▶ Requirement: Faithfully repeat each entry below, minus the pictures.

▶ Records to use:
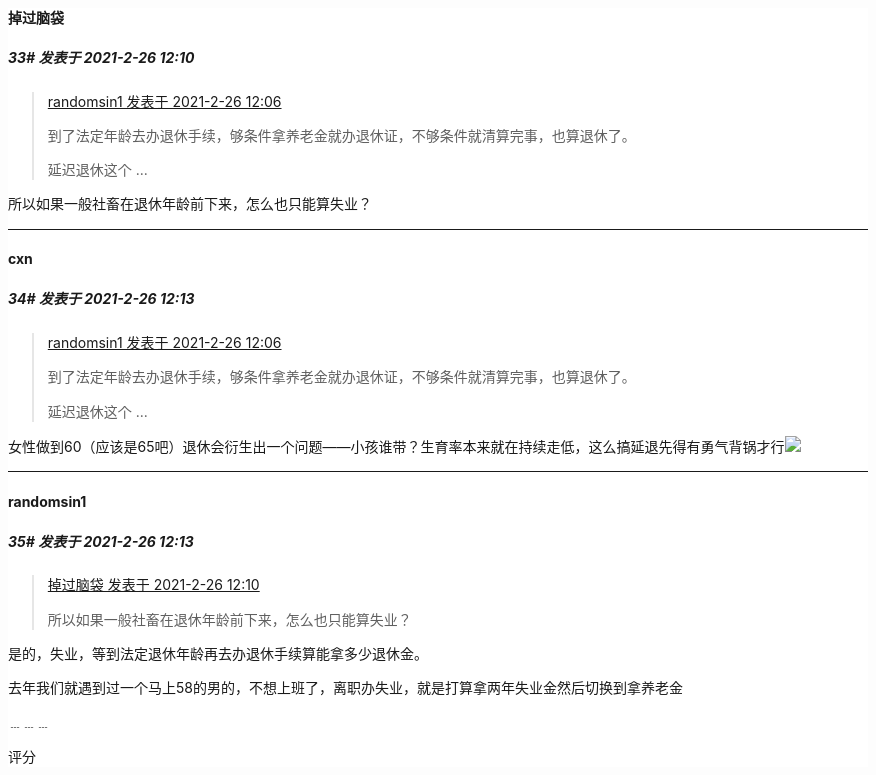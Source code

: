 ####  掉过脑袋  
##### 33#       发表于 2021-2-26 12:10



<blockquote><a href="httphttps://bbs.saraba1st.com/2b/forum.php?mod=redirect&amp;goto=findpost&amp;pid=50445991&amp;ptid=1989861" target="_blank">randomsin1 发表于 2021-2-26 12:06</a>

到了法定年龄去办退休手续，够条件拿养老金就办退休证，不够条件就清算完事，也算退休了。


延迟退休这个 ...</blockquote>
所以如果一般社畜在退休年龄前下来，怎么也只能算失业？







*****

####  cxn  
##### 34#       发表于 2021-2-26 12:13



<blockquote><a href="httphttps://bbs.saraba1st.com/2b/forum.php?mod=redirect&amp;goto=findpost&amp;pid=50445991&amp;ptid=1989861" target="_blank">randomsin1 发表于 2021-2-26 12:06</a>

到了法定年龄去办退休手续，够条件拿养老金就办退休证，不够条件就清算完事，也算退休了。


延迟退休这个 ...</blockquote>
女性做到60（应该是65吧）退休会衍生出一个问题——小孩谁带？生育率本来就在持续走低，这么搞延退先得有勇气背锅才行<img src="https://static.saraba1st.com/image/smiley/face2017/068.png" referrerpolicy="no-referrer">







*****

####  randomsin1  
##### 35#       发表于 2021-2-26 12:13



<blockquote><a href="httphttps://bbs.saraba1st.com/2b/forum.php?mod=redirect&amp;goto=findpost&amp;pid=50446049&amp;ptid=1989861" target="_blank">掉过脑袋 发表于 2021-2-26 12:10</a>

所以如果一般社畜在退休年龄前下来，怎么也只能算失业？</blockquote>
是的，失业，等到法定退休年龄再去办退休手续算能拿多少退休金。

去年我们就遇到过一个马上58的男的，不想上班了，离职办失业，就是打算拿两年失业金然后切换到拿养老金



﹍﹍﹍

评分



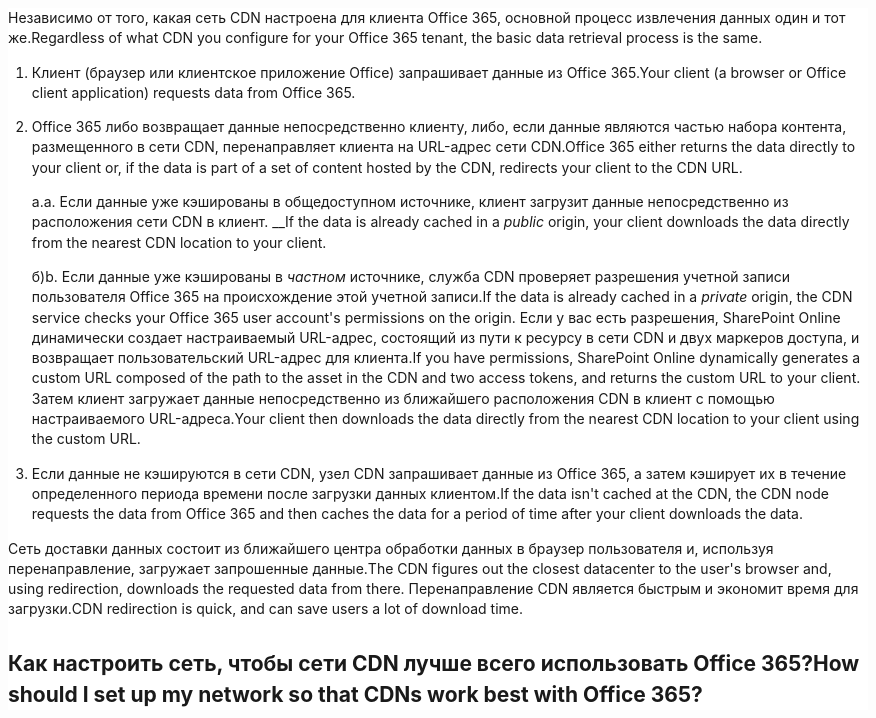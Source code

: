 <span data-ttu-id="6e311-157">Независимо от того, какая сеть CDN настроена для клиента Office 365, основной процесс извлечения данных один и тот же.</span><span class="sxs-lookup"><span data-stu-id="6e311-157">Regardless of what CDN you configure for your Office 365 tenant, the basic data retrieval process is the same.</span></span>

1. <span data-ttu-id="6e311-158">Клиент (браузер или клиентское приложение Office) запрашивает данные из Office 365.</span><span class="sxs-lookup"><span data-stu-id="6e311-158">Your client (a browser or Office client application) requests data from Office 365.</span></span>

2. <span data-ttu-id="6e311-159">Office 365 либо возвращает данные непосредственно клиенту, либо, если данные являются частью набора контента, размещенного в сети CDN, перенаправляет клиента на URL-адрес сети CDN.</span><span class="sxs-lookup"><span data-stu-id="6e311-159">Office 365 either returns the data directly to your client or, if the data is part of a set of content hosted by the CDN, redirects your client to the CDN URL.</span></span>

    <span data-ttu-id="6e311-160">а.</span><span class="sxs-lookup"><span data-stu-id="6e311-160">a.</span></span> <span data-ttu-id="6e311-161">Если данные уже кэшированы в общедоступном источнике, клиент загрузит данные непосредственно из расположения сети CDN в клиент. __</span><span class="sxs-lookup"><span data-stu-id="6e311-161">If the data is already cached in a _public_ origin, your client downloads the data directly from the nearest CDN location to your client.</span></span>

    <span data-ttu-id="6e311-162">б)</span><span class="sxs-lookup"><span data-stu-id="6e311-162">b.</span></span> <span data-ttu-id="6e311-163">Если данные уже кэшированы в _частном_ источнике, служба CDN проверяет разрешения учетной записи пользователя Office 365 на происхождение этой учетной записи.</span><span class="sxs-lookup"><span data-stu-id="6e311-163">If the data is already cached in a _private_ origin, the CDN service checks your Office 365 user account's permissions on the origin.</span></span> <span data-ttu-id="6e311-164">Если у вас есть разрешения, SharePoint Online динамически создает настраиваемый URL-адрес, состоящий из пути к ресурсу в сети CDN и двух маркеров доступа, и возвращает пользовательский URL-адрес для клиента.</span><span class="sxs-lookup"><span data-stu-id="6e311-164">If you have permissions, SharePoint Online dynamically generates a custom URL composed of the path to the asset in the CDN and two access tokens, and returns the custom URL to your client.</span></span> <span data-ttu-id="6e311-165">Затем клиент загружает данные непосредственно из ближайшего расположения CDN в клиент с помощью настраиваемого URL-адреса.</span><span class="sxs-lookup"><span data-stu-id="6e311-165">Your client then downloads the data directly from the nearest CDN location to your client using the custom URL.</span></span>

3. <span data-ttu-id="6e311-166">Если данные не кэшируются в сети CDN, узел CDN запрашивает данные из Office 365, а затем кэширует их в течение определенного периода времени после загрузки данных клиентом.</span><span class="sxs-lookup"><span data-stu-id="6e311-166">If the data isn't cached at the CDN, the CDN node requests the data from Office 365 and then caches the data for a period of time after your client downloads the data.</span></span>

<span data-ttu-id="6e311-167">Сеть доставки данных состоит из ближайшего центра обработки данных в браузер пользователя и, используя перенаправление, загружает запрошенные данные.</span><span class="sxs-lookup"><span data-stu-id="6e311-167">The CDN figures out the closest datacenter to the user's browser and, using redirection, downloads the requested data from there.</span></span> <span data-ttu-id="6e311-168">Перенаправление CDN является быстрым и экономит время для загрузки.</span><span class="sxs-lookup"><span data-stu-id="6e311-168">CDN redirection is quick, and can save users a lot of download time.</span></span>

## <a name="how-should-i-set-up-my-network-so-that-cdns-work-best-with-office-365"></a><span data-ttu-id="6e311-169">Как настроить сеть, чтобы сети CDN лучше всего использовать Office 365?</span><span class="sxs-lookup"><span data-stu-id="6e311-169">How should I set up my network so that CDNs work best with Office 365?</span></span>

▶ Solution:
Source code

: ####  掉过脑袋  
##### 33#       发表于 2021-2-26 12:10



<blockquote><a href="httphttps://bbs.saraba1st.com/2b/forum.php?mod=redirect&amp;goto=findpost&amp;pid=50445991&amp;ptid=1989861" target="_blank">randomsin1 发表于 2021-2-26 12:06</a>

到了法定年龄去办退休手续，够条件拿养老金就办退休证，不够条件就清算完事，也算退休了。


延迟退休这个 ...</blockquote>
所以如果一般社畜在退休年龄前下来，怎么也只能算失业？







*****

####  cxn  
##### 34#       发表于 2021-2-26 12:13



<blockquote><a href="httphttps://bbs.saraba1st.com/2b/forum.php?mod=redirect&amp;goto=findpost&amp;pid=50445991&amp;ptid=1989861" target="_blank">randomsin1 发表于 2021-2-26 12:06</a>

到了法定年龄去办退休手续，够条件拿养老金就办退休证，不够条件就清算完事，也算退休了。


延迟退休这个 ...</blockquote>
女性做到60（应该是65吧）退休会衍生出一个问题——小孩谁带？生育率本来就在持续走低，这么搞延退先得有勇气背锅才行<img src="https://static.saraba1st.com/image/smiley/face2017/068.png" referrerpolicy="no-referrer">







*****

####  randomsin1  
##### 35#       发表于 2021-2-26 12:13



<blockquote><a href="httphttps://bbs.saraba1st.com/2b/forum.php?mod=redirect&amp;goto=findpost&amp;pid=50446049&amp;ptid=1989861" target="_blank">掉过脑袋 发表于 2021-2-26 12:10</a>

所以如果一般社畜在退休年龄前下来，怎么也只能算失业？</blockquote>
是的，失业，等到法定退休年龄再去办退休手续算能拿多少退休金。

去年我们就遇到过一个马上58的男的，不想上班了，离职办失业，就是打算拿两年失业金然后切换到拿养老金



﹍﹍﹍

评分



Source code

: <span data-ttu-id="6e311-157">Независимо от того, какая сеть CDN настроена для клиента Office 365, основной процесс извлечения данных один и тот же.</span><span class="sxs-lookup"><span data-stu-id="6e311-157">Regardless of what CDN you configure for your Office 365 tenant, the basic data retrieval process is the same.</span></span>

1. <span data-ttu-id="6e311-158">Клиент (браузер или клиентское приложение Office) запрашивает данные из Office 365.</span><span class="sxs-lookup"><span data-stu-id="6e311-158">Your client (a browser or Office client application) requests data from Office 365.</span></span>

2. <span data-ttu-id="6e311-159">Office 365 либо возвращает данные непосредственно клиенту, либо, если данные являются частью набора контента, размещенного в сети CDN, перенаправляет клиента на URL-адрес сети CDN.</span><span class="sxs-lookup"><span data-stu-id="6e311-159">Office 365 either returns the data directly to your client or, if the data is part of a set of content hosted by the CDN, redirects your client to the CDN URL.</span></span>

    <span data-ttu-id="6e311-160">а.</span><span class="sxs-lookup"><span data-stu-id="6e311-160">a.</span></span> <span data-ttu-id="6e311-161">Если данные уже кэшированы в общедоступном источнике, клиент загрузит данные непосредственно из расположения сети CDN в клиент. __</span><span class="sxs-lookup"><span data-stu-id="6e311-161">If the data is already cached in a _public_ origin, your client downloads the data directly from the nearest CDN location to your client.</span></span>

    <span data-ttu-id="6e311-162">б)</span><span class="sxs-lookup"><span data-stu-id="6e311-162">b.</span></span> <span data-ttu-id="6e311-163">Если данные уже кэшированы в _частном_ источнике, служба CDN проверяет разрешения учетной записи пользователя Office 365 на происхождение этой учетной записи.</span><span class="sxs-lookup"><span data-stu-id="6e311-163">If the data is already cached in a _private_ origin, the CDN service checks your Office 365 user account's permissions on the origin.</span></span> <span data-ttu-id="6e311-164">Если у вас есть разрешения, SharePoint Online динамически создает настраиваемый URL-адрес, состоящий из пути к ресурсу в сети CDN и двух маркеров доступа, и возвращает пользовательский URL-адрес для клиента.</span><span class="sxs-lookup"><span data-stu-id="6e311-164">If you have permissions, SharePoint Online dynamically generates a custom URL composed of the path to the asset in the CDN and two access tokens, and returns the custom URL to your client.</span></span> <span data-ttu-id="6e311-165">Затем клиент загружает данные непосредственно из ближайшего расположения CDN в клиент с помощью настраиваемого URL-адреса.</span><span class="sxs-lookup"><span data-stu-id="6e311-165">Your client then downloads the data directly from the nearest CDN location to your client using the custom URL.</span></span>

3. <span data-ttu-id="6e311-166">Если данные не кэшируются в сети CDN, узел CDN запрашивает данные из Office 365, а затем кэширует их в течение определенного периода времени после загрузки данных клиентом.</span><span class="sxs-lookup"><span data-stu-id="6e311-166">If the data isn't cached at the CDN, the CDN node requests the data from Office 365 and then caches the data for a period of time after your client downloads the data.</span></span>

<span data-ttu-id="6e311-167">Сеть доставки данных состоит из ближайшего центра обработки данных в браузер пользователя и, используя перенаправление, загружает запрошенные данные.</span><span class="sxs-lookup"><span data-stu-id="6e311-167">The CDN figures out the closest datacenter to the user's browser and, using redirection, downloads the requested data from there.</span></span> <span data-ttu-id="6e311-168">Перенаправление CDN является быстрым и экономит время для загрузки.</span><span class="sxs-lookup"><span data-stu-id="6e311-168">CDN redirection is quick, and can save users a lot of download time.</span></span>

## <a name="how-should-i-set-up-my-network-so-that-cdns-work-best-with-office-365"></a><span data-ttu-id="6e311-169">Как настроить сеть, чтобы сети CDN лучше всего использовать Office 365?</span><span class="sxs-lookup"><span data-stu-id="6e311-169">How should I set up my network so that CDNs work best with Office 365?</span></span>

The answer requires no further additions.